Washington condamne l'attaque de l'ambassade russe à Kiev

Les États-Unis ont condamné l'attaque samedi de l'ambassade de Russie à Kiev et appelé les autorités ukrainiennes à respecter la Convention de Vienne qui les oblige à assurer la sécurité des bâtiments diplomatiques.

Environ 300 manifestants ukrainiens rassemblés samedi devant l'ambassade russe à Kiev ont notamment décroché le drapeau et renversé des voitures diplomatiques.
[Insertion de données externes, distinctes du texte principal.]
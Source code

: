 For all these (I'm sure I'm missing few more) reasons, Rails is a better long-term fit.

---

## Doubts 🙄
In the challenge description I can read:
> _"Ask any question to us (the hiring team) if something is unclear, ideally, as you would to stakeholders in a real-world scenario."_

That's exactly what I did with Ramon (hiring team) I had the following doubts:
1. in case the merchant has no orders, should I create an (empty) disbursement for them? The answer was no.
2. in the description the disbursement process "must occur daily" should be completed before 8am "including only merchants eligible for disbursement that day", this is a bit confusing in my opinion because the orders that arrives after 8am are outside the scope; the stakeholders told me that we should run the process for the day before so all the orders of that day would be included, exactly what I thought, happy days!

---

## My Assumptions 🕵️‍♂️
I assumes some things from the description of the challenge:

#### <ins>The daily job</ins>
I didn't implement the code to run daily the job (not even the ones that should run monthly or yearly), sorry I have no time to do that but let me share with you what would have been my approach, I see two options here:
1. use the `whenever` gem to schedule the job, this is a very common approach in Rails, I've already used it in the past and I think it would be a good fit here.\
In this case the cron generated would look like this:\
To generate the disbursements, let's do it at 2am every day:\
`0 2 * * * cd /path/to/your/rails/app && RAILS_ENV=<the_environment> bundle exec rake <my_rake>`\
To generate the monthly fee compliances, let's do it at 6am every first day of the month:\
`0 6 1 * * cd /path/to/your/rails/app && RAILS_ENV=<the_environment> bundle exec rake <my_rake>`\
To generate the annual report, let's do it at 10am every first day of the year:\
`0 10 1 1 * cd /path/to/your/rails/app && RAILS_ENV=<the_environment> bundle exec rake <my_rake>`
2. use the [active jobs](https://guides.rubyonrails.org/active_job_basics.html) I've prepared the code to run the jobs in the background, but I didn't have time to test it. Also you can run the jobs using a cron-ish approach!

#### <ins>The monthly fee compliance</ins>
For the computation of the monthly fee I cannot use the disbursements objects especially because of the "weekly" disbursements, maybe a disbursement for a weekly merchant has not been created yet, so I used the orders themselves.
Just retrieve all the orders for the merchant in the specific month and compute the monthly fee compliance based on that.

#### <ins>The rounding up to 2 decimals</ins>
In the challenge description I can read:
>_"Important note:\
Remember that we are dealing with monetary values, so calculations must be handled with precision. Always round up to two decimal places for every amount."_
Ils ont jeté des oeufs sur le bâtiment, situé dans un quartier excentré de Kiev, qu'ils ont aussi aspergé d'un liquide vert antiseptique sous les yeux de policiers qui ne sont pas intervenus.

Le secrétaire d'État américain John Kerry s'est également entretenu par téléphone avec le premier ministre ukrainien Arseni Iatseniouk, ainsi qu'avec le ministre des Affaires étrangères russe Sergueï Lavrov, selon un membre du département d'État.
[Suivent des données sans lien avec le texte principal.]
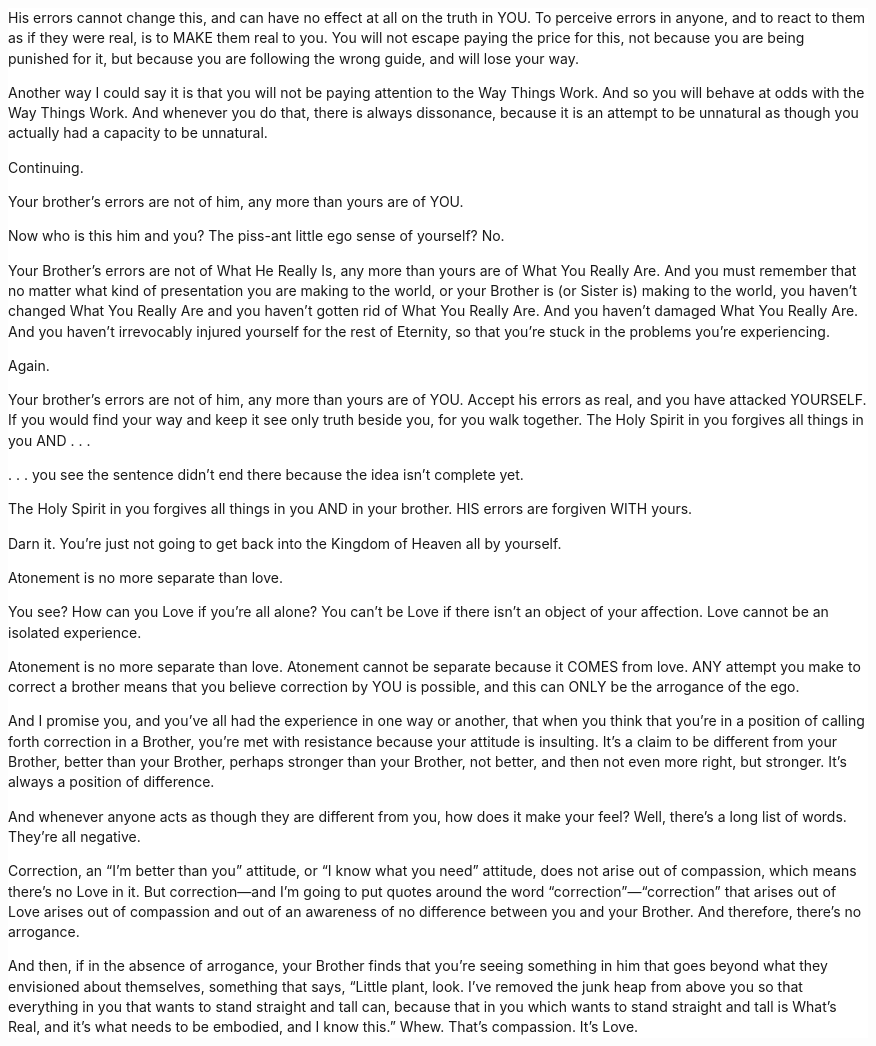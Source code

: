 His errors cannot change this, and can have no effect at all on the truth in YOU. To perceive errors in anyone, and to react to them as if they were real, is to MAKE them real to you. You will not escape paying the price for this, not because you are being punished for it, but because you are following the wrong guide, and will lose your way.  

Another way I could say it is that you will not be paying attention to the Way Things Work. And so you will behave at odds with the Way Things Work. And whenever you do that, there is always dissonance, because it is an attempt to be unnatural as though you actually had a capacity to be unnatural.

Continuing.

Your brother’s errors are not of him, any more than yours are of YOU.  

Now who is this him and you? The piss-ant little ego sense of yourself? No.

Your Brother’s errors are not of What He Really Is, any more than yours are of What You Really Are. And you must remember that no matter what kind of presentation you are making to the world, or your Brother is (or Sister is) making to the world, you haven’t changed What You Really Are and you haven’t gotten rid of What You Really Are. And you haven’t damaged What You Really Are. And you haven’t irrevocably injured yourself for the rest of Eternity, so that you’re stuck in the problems you’re experiencing.

Again.

Your brother’s errors are not of him, any more than yours are of YOU. Accept his errors as real, and you have attacked YOURSELF. If you would find your way and keep it see only truth beside you, for you walk together. The Holy Spirit in you forgives all things in you AND . . .  

. . . you see the sentence didn’t end there because the idea isn’t complete yet.

The Holy Spirit in you forgives all things in you AND in your brother. HIS errors are forgiven WITH yours.  

Darn it. You’re just not going to get back into the Kingdom of Heaven all by yourself.

Atonement is no more separate than love.  

You see? How can you Love if you’re all alone? You can’t be Love if there isn’t an object of your affection. Love cannot be an isolated experience.

Atonement is no more separate than love. Atonement cannot be separate because it COMES from love. ANY attempt you make to correct a brother means that you believe correction by YOU is possible, and this can ONLY be the arrogance of the ego.  

And I promise you, and you’ve all had the experience in one way or another, that when you think that you’re in a position of calling forth correction in a Brother, you’re met with resistance because your attitude is insulting. It’s a claim to be different from your Brother, better than your Brother, perhaps stronger than your Brother, not better, and then not even more right, but stronger. It’s always a position of difference.

And whenever anyone acts as though they are different from you, how does it make your feel? Well, there’s a long list of words. They’re all negative.

Correction, an “I’m better than you” attitude, or “I know what you need” attitude, does not arise out of compassion, which means there’s no Love in it. But correction—and I’m going to put quotes around the word “correction”—“correction” that arises out of Love arises out of compassion and out of an awareness of no difference between you and your Brother. And therefore, there’s no arrogance.

And then, if in the absence of arrogance, your Brother finds that you’re seeing something in him that goes beyond what they envisioned about themselves, something that says, “Little plant, look. I’ve removed the junk heap from above you so that everything in you that wants to stand straight and tall can, because that in you which wants to stand straight and tall is What’s Real, and it’s what needs to be embodied, and I know this.” Whew. That’s compassion. It’s Love.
M. Kerry a adressé ses condoléances au dirigeant ukrainien après l'attaque d'insurgés prorusses dans l'Est qui ont abattu un avion militaire, tuant 49 personnes.

«Il s'est également dit très inquiet au regard du flux d'armes lourdes et de militants qui traversent la frontière en provenance de la Russie et contribuent à une escalade de la violence dans l'Est de l'Ukraine», a ajouté ce membre du département d'État qui a souhaité conserver l'anonymat.

John Kerry a fait part de ces mêmes inquiétudes à M. Lavrov et a appelé la Russie à une désescalade de la situation en cessant son soutien aux séparatistes, et en travaillant activement avec l'Ukraine à un cessez-le-feu et à un dialogue politique.

Lors de ce même entretien, Sergueï Lavrov avait appelé les États-Unis à «user de leur influence» sur les autorités ukrainiennes pour mettre fin aux violences dans l'est du pays, selon la diplomatie russe.